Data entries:
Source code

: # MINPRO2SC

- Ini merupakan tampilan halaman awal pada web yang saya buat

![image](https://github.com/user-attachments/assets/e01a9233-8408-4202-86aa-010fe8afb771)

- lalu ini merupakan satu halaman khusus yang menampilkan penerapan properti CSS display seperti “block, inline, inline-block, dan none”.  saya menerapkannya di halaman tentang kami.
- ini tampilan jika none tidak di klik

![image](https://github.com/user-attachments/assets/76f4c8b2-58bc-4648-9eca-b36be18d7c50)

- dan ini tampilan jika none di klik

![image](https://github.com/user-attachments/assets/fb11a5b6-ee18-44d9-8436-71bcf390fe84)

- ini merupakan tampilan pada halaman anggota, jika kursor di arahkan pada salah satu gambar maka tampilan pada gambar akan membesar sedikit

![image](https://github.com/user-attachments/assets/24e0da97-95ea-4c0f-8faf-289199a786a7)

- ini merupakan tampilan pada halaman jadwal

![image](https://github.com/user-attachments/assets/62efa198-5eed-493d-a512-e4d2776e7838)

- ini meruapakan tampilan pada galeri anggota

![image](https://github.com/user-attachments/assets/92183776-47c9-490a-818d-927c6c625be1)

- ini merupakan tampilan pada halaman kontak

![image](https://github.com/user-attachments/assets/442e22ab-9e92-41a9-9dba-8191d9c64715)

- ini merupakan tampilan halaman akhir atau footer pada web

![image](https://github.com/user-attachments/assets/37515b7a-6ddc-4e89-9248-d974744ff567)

**TASK TO COMPLETE**
Would you please copy every line in the data that contains the word "jika"?

**WRITTEN ANSWER**
- ini tampilan jika none tidak di klik
- dan ini tampilan jika none di klik
- ini merupakan tampilan pada halaman anggota, jika kursor di arahkan pada salah satu gambar maka tampilan pada gambar akan membesar sedikit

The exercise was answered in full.